Input material Start Marker
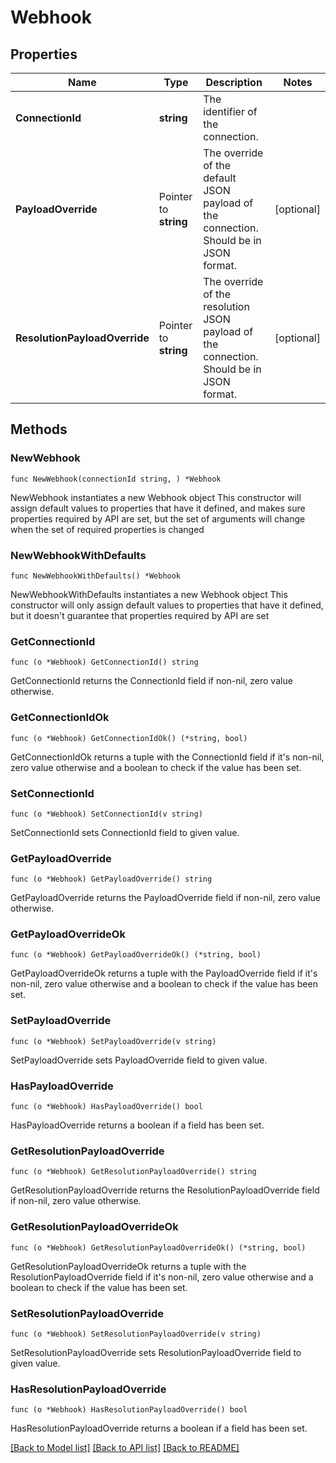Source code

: # Webhook

## Properties

Name | Type | Description | Notes
------------ | ------------- | ------------- | -------------
**ConnectionId** | **string** | The identifier of the connection. | 
**PayloadOverride** | Pointer to **string** | The override of the default JSON payload of the connection. Should be in JSON format. | [optional] 
**ResolutionPayloadOverride** | Pointer to **string** | The override of the resolution JSON payload of the connection. Should be in JSON format. | [optional] 

## Methods

### NewWebhook

`func NewWebhook(connectionId string, ) *Webhook`

NewWebhook instantiates a new Webhook object
This constructor will assign default values to properties that have it defined,
and makes sure properties required by API are set, but the set of arguments
will change when the set of required properties is changed

### NewWebhookWithDefaults

`func NewWebhookWithDefaults() *Webhook`

NewWebhookWithDefaults instantiates a new Webhook object
This constructor will only assign default values to properties that have it defined,
but it doesn't guarantee that properties required by API are set

### GetConnectionId

`func (o *Webhook) GetConnectionId() string`

GetConnectionId returns the ConnectionId field if non-nil, zero value otherwise.

### GetConnectionIdOk

`func (o *Webhook) GetConnectionIdOk() (*string, bool)`

GetConnectionIdOk returns a tuple with the ConnectionId field if it's non-nil, zero value otherwise
and a boolean to check if the value has been set.

### SetConnectionId

`func (o *Webhook) SetConnectionId(v string)`

SetConnectionId sets ConnectionId field to given value.


### GetPayloadOverride

`func (o *Webhook) GetPayloadOverride() string`

GetPayloadOverride returns the PayloadOverride field if non-nil, zero value otherwise.

### GetPayloadOverrideOk

`func (o *Webhook) GetPayloadOverrideOk() (*string, bool)`

GetPayloadOverrideOk returns a tuple with the PayloadOverride field if it's non-nil, zero value otherwise
and a boolean to check if the value has been set.

### SetPayloadOverride

`func (o *Webhook) SetPayloadOverride(v string)`

SetPayloadOverride sets PayloadOverride field to given value.

### HasPayloadOverride

`func (o *Webhook) HasPayloadOverride() bool`

HasPayloadOverride returns a boolean if a field has been set.

### GetResolutionPayloadOverride

`func (o *Webhook) GetResolutionPayloadOverride() string`

GetResolutionPayloadOverride returns the ResolutionPayloadOverride field if non-nil, zero value otherwise.

### GetResolutionPayloadOverrideOk

`func (o *Webhook) GetResolutionPayloadOverrideOk() (*string, bool)`

GetResolutionPayloadOverrideOk returns a tuple with the ResolutionPayloadOverride field if it's non-nil, zero value otherwise
and a boolean to check if the value has been set.

### SetResolutionPayloadOverride

`func (o *Webhook) SetResolutionPayloadOverride(v string)`

SetResolutionPayloadOverride sets ResolutionPayloadOverride field to given value.

### HasResolutionPayloadOverride

`func (o *Webhook) HasResolutionPayloadOverride() bool`

HasResolutionPayloadOverride returns a boolean if a field has been set.


[[Back to Model list]](../README.md#documentation-for-models) [[Back to API list]](../README.md#documentation-for-api-endpoints) [[Back to README]](../README.md)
Input material End Marker
▸ **Task instructions**: Could you set down the records above word for word, without any of the pictures?

▸ **Exercise response**:
Source code

: # Webhook

## Properties

Name | Type | Description | Notes
------------ | ------------- | ------------- | -------------
**ConnectionId** | **string** | The identifier of the connection. | 
**PayloadOverride** | Pointer to **string** | The override of the default JSON payload of the connection. Should be in JSON format. | [optional] 
**ResolutionPayloadOverride** | Pointer to **string** | The override of the resolution JSON payload of the connection. Should be in JSON format. | [optional] 

## Methods

### NewWebhook

`func NewWebhook(connectionId string, ) *Webhook`

NewWebhook instantiates a new Webhook object
This constructor will assign default values to properties that have it defined,
and makes sure properties required by API are set, but the set of arguments
will change when the set of required properties is changed

### NewWebhookWithDefaults

`func NewWebhookWithDefaults() *Webhook`

NewWebhookWithDefaults instantiates a new Webhook object
This constructor will only assign default values to properties that have it defined,
but it doesn't guarantee that properties required by API are set

### GetConnectionId

`func (o *Webhook) GetConnectionId() string`

GetConnectionId returns the ConnectionId field if non-nil, zero value otherwise.

### GetConnectionIdOk

`func (o *Webhook) GetConnectionIdOk() (*string, bool)`

GetConnectionIdOk returns a tuple with the ConnectionId field if it's non-nil, zero value otherwise
and a boolean to check if the value has been set.

### SetConnectionId

`func (o *Webhook) SetConnectionId(v string)`

SetConnectionId sets ConnectionId field to given value.


### GetPayloadOverride

`func (o *Webhook) GetPayloadOverride() string`

GetPayloadOverride returns the PayloadOverride field if non-nil, zero value otherwise.

### GetPayloadOverrideOk

`func (o *Webhook) GetPayloadOverrideOk() (*string, bool)`

GetPayloadOverrideOk returns a tuple with the PayloadOverride field if it's non-nil, zero value otherwise
and a boolean to check if the value has been set.

### SetPayloadOverride

`func (o *Webhook) SetPayloadOverride(v string)`

SetPayloadOverride sets PayloadOverride field to given value.

### HasPayloadOverride

`func (o *Webhook) HasPayloadOverride() bool`

HasPayloadOverride returns a boolean if a field has been set.

### GetResolutionPayloadOverride

`func (o *Webhook) GetResolutionPayloadOverride() string`

GetResolutionPayloadOverride returns the ResolutionPayloadOverride field if non-nil, zero value otherwise.

### GetResolutionPayloadOverrideOk

`func (o *Webhook) GetResolutionPayloadOverrideOk() (*string, bool)`

GetResolutionPayloadOverrideOk returns a tuple with the ResolutionPayloadOverride field if it's non-nil, zero value otherwise
and a boolean to check if the value has been set.

### SetResolutionPayloadOverride

`func (o *Webhook) SetResolutionPayloadOverride(v string)`

SetResolutionPayloadOverride sets ResolutionPayloadOverride field to given value.

### HasResolutionPayloadOverride

`func (o *Webhook) HasResolutionPayloadOverride() bool`

HasResolutionPayloadOverride returns a boolean if a field has been set.


[[Back to Model list]](../README.md#documentation-for-models) [[Back to API list]](../README.md#documentation-for-api-endpoints) [[Back to README]](../README.md)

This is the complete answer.